Elizabeth Bishop

One Art by Elizabeth Bishop

Elizabeth Bishop’s ‘One Art’ is a poem whose apparent detached simplicity is undermined by its rigid villanelle structure and mounting emotional tension. Perhaps her most well-known poem, it centers around the theme of loss and the way in which the speaker – and, by extension, the reader – deals with it. Here, Bishop converts losing into an art form and explores how, by potentially mastering this skill, we may distance ourselves from the pain of loss. At eight months old, Elizabeth Bishop lost her father, her mother then succumbed to mental illness and she later lost her lover to suicide. Therefore, we may see this poem as in part autobiographical. In it, the poet presents a list of things we may lose in life, increasing in importance, until the final culmination in the loss of a loved one.

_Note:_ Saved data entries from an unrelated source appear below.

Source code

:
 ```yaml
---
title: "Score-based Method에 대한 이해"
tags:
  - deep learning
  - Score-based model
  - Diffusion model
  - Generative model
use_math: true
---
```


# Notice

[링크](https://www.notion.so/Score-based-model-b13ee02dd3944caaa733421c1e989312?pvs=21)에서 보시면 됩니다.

One Art by Elizabeth Bishop

 

Analysis of One Art

The title should not be overlooked. With these two small words, Elizabeth Bishop encompasses the poem’s entire purpose: to remove the pain of loss by first leveling out everything that we lose; from door keys to houses to people (One), and second by mastering the fact of losing through practise (Art).

The art of losing isn’t hard to master;
so many things seem filled with the intent
to be lost that their loss is no disaster.

In the first stanza, Bishop sets out her intentions. She seems to affirm that loss is part of the human condition: we lose both significant and insignificant things constantly and should thus accept this as a natural part of life, and even master this practice so as to remove any sensation of disaster we may take from it. These two points will be repeated throughout ‘One Art’ so as to emphasize them.

Lose something every day.

In the second stanza, she invites the reader in by naming two extremely common things to lose: keys and time. The enjambment between the first and second lines causes us to pause and contemplate how ridiculous is this ‘fluster’ that occurs when we lose our keys. She eases us slowly into her idea: the universality of these two occurrences allows us to relate and thus agree that indeed, this is not too hard to master and is certainly not a disaster.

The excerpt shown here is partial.